• iridescent •
i-rê-de-sênt • Hear it!
Part of Speech: Adjective
Meaning: Displaying a rainbow of colors, shimmering with an array of multiple bright colors.
Notes: Today's Good Word is a beautiful one in both sound and meaning. It is related to irises, both the flowers and the colorful part of the eye.
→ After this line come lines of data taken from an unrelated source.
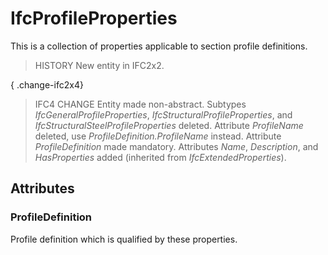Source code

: # IfcProfileProperties

This is a collection of properties applicable to section profile definitions.<!-- end of definition -->

> HISTORY New entity in IFC2x2.

{ .change-ifc2x4}
> IFC4 CHANGE Entity made non-abstract. Subtypes _IfcGeneralProfileProperties_, _IfcStructuralProfileProperties_, and _IfcStructuralSteelProfileProperties_ deleted. Attribute _ProfileName_ deleted, use _ProfileDefinition.ProfileName_ instead. Attribute _ProfileDefinition_ made mandatory. Attributes _Name_, _Description_, and _HasProperties_ added (inherited from _IfcExtendedProperties_).

## Attributes

### ProfileDefinition
Profile definition which is qualified by these properties.
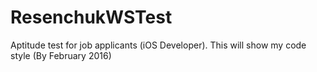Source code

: # ResenchukWSTest
Aptitude test for job applicants (iOS Developer). This will show my code style (By February 2016)
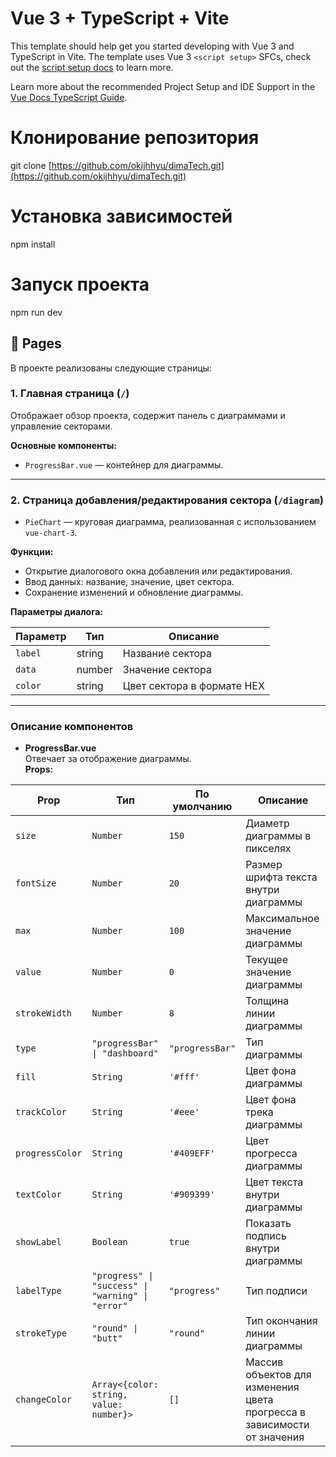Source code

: # Vue 3 + TypeScript + Vite

This template should help get you started developing with Vue 3 and TypeScript in Vite. The template uses Vue 3 `<script setup>` SFCs, check out the [script setup docs](https://v3.vuejs.org/api/sfc-script-setup.html#sfc-script-setup) to learn more.

Learn more about the recommended Project Setup and IDE Support in the [Vue Docs TypeScript Guide](https://vuejs.org/guide/typescript/overview.html#project-setup).

# Клонирование репозитория
git clone [https://github.com/okijhhyu/dimaTech.git](https://github.com/okijhhyu/dimaTech.git)

# Установка зависимостей
npm install

# Запуск проекта
npm run dev

## 📄 Pages

В проекте реализованы следующие страницы:

### 1. Главная страница (`/`)
Отображает обзор проекта, содержит панель с диаграммами и управление секторами.

**Основные компоненты:**
- `ProgressBar.vue` — контейнер для диаграммы.

---

### 2. Страница добавления/редактирования сектора (`/diagram`)
- `PieChart` — круговая диаграмма, реализованная с использованием `vue-chart-3`.

**Функции:**
- Открытие диалогового окна добавления или редактирования.
- Ввод данных: название, значение, цвет сектора.
- Сохранение изменений и обновление диаграммы.

**Параметры диалога:**

| Параметр | Тип     | Описание                              |
|----------|---------|---------------------------------------|
| `label`  | string  | Название сектора                      |
| `data`   | number  | Значение сектора                      |
| `color`  | string  | Цвет сектора в формате HEX            |

---

### Описание компонентов

- **ProgressBar.vue**  
  Отвечает за отображение диаграммы.  
  **Props:**  
  
| Prop         | Тип                                                                 | По умолчанию      | Описание                                                                |
|--------------|---------------------------------------------------------------------|-------------------|-------------------------------------------------------------------------|
| `size`       | `Number`                                                            | `150`             | Диаметр диаграммы в пикселях                                            |
| `fontSize`   | `Number`                                                            | `20`              | Размер шрифта текста внутри диаграммы                                   |
| `max`        | `Number`                                                            | `100`             | Максимальное значение диаграммы                                         |
| `value`      | `Number`                                                            | `0`               | Текущее значение диаграммы                                              |
| `strokeWidth`| `Number`                                                            | `8`               | Толщина линии диаграммы                                                 |
| `type`       | `"progressBar" \| "dashboard"`                                      | `"progressBar"`   | Тип диаграммы                                                           |
| `fill`       | `String`                                                            | `'#fff'`          | Цвет фона диаграммы                                                     |
| `trackColor` | `String`                                                            | `'#eee'`          | Цвет фона трека диаграммы                                               |
| `progressColor` | `String`                                                         | `'#409EFF'`       | Цвет прогресса диаграммы                                                |
| `textColor`  | `String`                                                            | `'#909399'`       | Цвет текста внутри диаграммы                                            |
| `showLabel`  | `Boolean`                                                           | `true`            | Показать подпись внутри диаграммы                                       |
| `labelType`  | `"progress" \| "success" \| "warning" \| "error"`                   | `"progress"`      | Тип подписи                                                             |
| `strokeType` | `"round" \| "butt"`                                                 | `"round"`         | Тип окончания линии диаграммы                                           |
| `changeColor`| `Array<{color: string, value: number}>`                             | `[]`              | Массив объектов для изменения цвета прогресса в зависимости от значения |

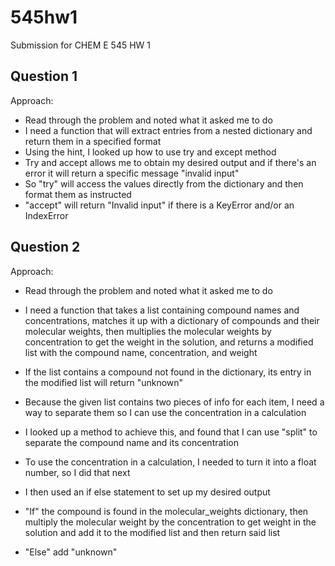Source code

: # 545hw1
Submission for CHEM E 545 HW 1

## Question 1
Approach:
* Read through the problem and noted what it asked me to do
* I need a function that will extract entries from a nested dictionary and return them in a specified format
* Using the hint, I looked up how to use try and except method 
* Try and accept allows me to obtain my desired output and if there's an error it will return a specific message "invalid input"
* So "try" will access the values directly from the dictionary and then format them as instructed
* "accept" will return "Invalid input" if there is a KeyError and/or an IndexError

## Question 2
Approach:
* Read through the problem and noted what it asked me to do
* I need a function that takes a list containing compound names and concentrations, matches it up with a dictionary of compounds and their molecular weights, then multiplies the molecular weights by concentration to get the weight in the solution, and returns a modified list with the compound name, concentration, and weight
* If the list contains a compound not found in the dictionary, its entry in the modified list will return "unknown"
* Because the given list contains two pieces of info for each item, I need a way to separate them so I can use the concentration in a calculation

* I looked up a method to achieve this, and found that I can use "split" to separate the compound name and its concentration

* To use the concentration in a calculation, I needed to turn it into a float number, so I did that next
* I then used an if else statement to set up my desired output
* "If" the compound is found in the molecular_weights dictionary, then multiply the molecular weight by the concentration to get weight in the solution and add it to the modified list and then return said list
* "Else" add "unknown"

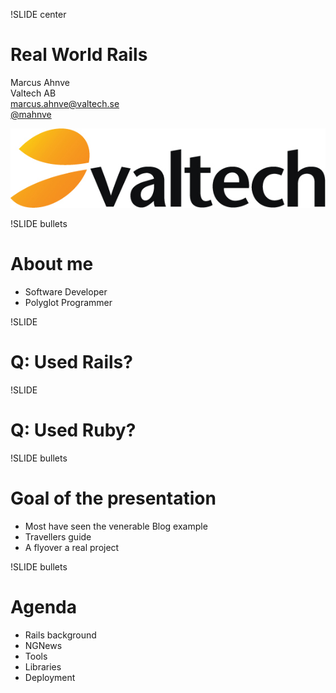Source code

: !SLIDE center

Real World Rails
================

Marcus Ahnve  
Valtech AB   
<marcus.ahnve@valtech.se>  
[@mahnve](http://www.twitter.com/mahnve)  


![Valtech](valtech_logo.jpg)

!SLIDE bullets

# About me 

* Software Developer
* Polyglot Programmer

!SLIDE 

# Q: Used Rails?

!SLIDE 

# Q: Used Ruby?

!SLIDE bullets

# Goal of the presentation

* Most have seen the venerable Blog example
* Travellers guide
* A flyover a real project

!SLIDE bullets

# Agenda

* Rails background
* NGNews
* Tools
* Libraries
* Deployment
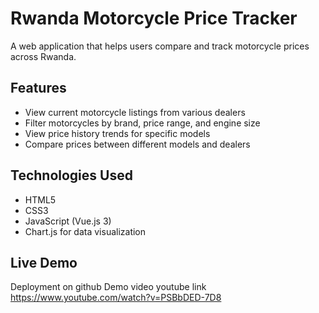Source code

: # Rwanda Motorcycle Price Tracker

A web application that helps users compare and track motorcycle prices across Rwanda.

## Features

- View current motorcycle listings from various dealers
- Filter motorcycles by brand, price range, and engine size
- View price history trends for specific models
- Compare prices between different models and dealers

## Technologies Used

- HTML5
- CSS3
- JavaScript (Vue.js 3)
- Chart.js for data visualization

## Live Demo
Deployment on github 
Demo video youtube link https://www.youtube.com/watch?v=PSBbDED-7D8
The adverb and noun are formed the usual way, iridescently and iridescence. (In the spoken language, that is simply the addition of the suffix -s to the adjective: [irÍdesÍnt] becomes [irÍdesÍnt-s.)
In Play: Certain objects are by their very nature iridescent: "Maude Lynn Dresser was the center of attention when she walked in with a new hat spuming iridescent peacock feathers." If you are an environmentalist, though, iridescence may not always be a beautiful sight: "The president of the oil plant wore a ring with an iridescent gemstone that matched perfectly the colors in the film of oil on the surface of the creek that ran by the plant."
Word History: The beauty of today's word comes from Greek iris (plural irides) "rainbow, iris (of the eye)" + (e)scent. The word for "rainbow" today is arco-íris in Portuguese and arcoíris in Spanish. Latin added the sense of the flower, iris, when it borrowed the word from Greek. The root of iris developed directly into Latin as viere "to twist", suggesting that iris is a suffixed form of Proto-Indo-European wi-ri- "to turn, twist". This same root turned up in English as wire, vine, and with "slender, supple switch"—maybe willow, too. The semantic journey through Greek led from something that is colorful and arched (a rainbow) to anything as colorful as a rainbow. (Let us all bend at the waist in the direction of Tom Duffy for suggesting such a colorful word as our Good Word of today.)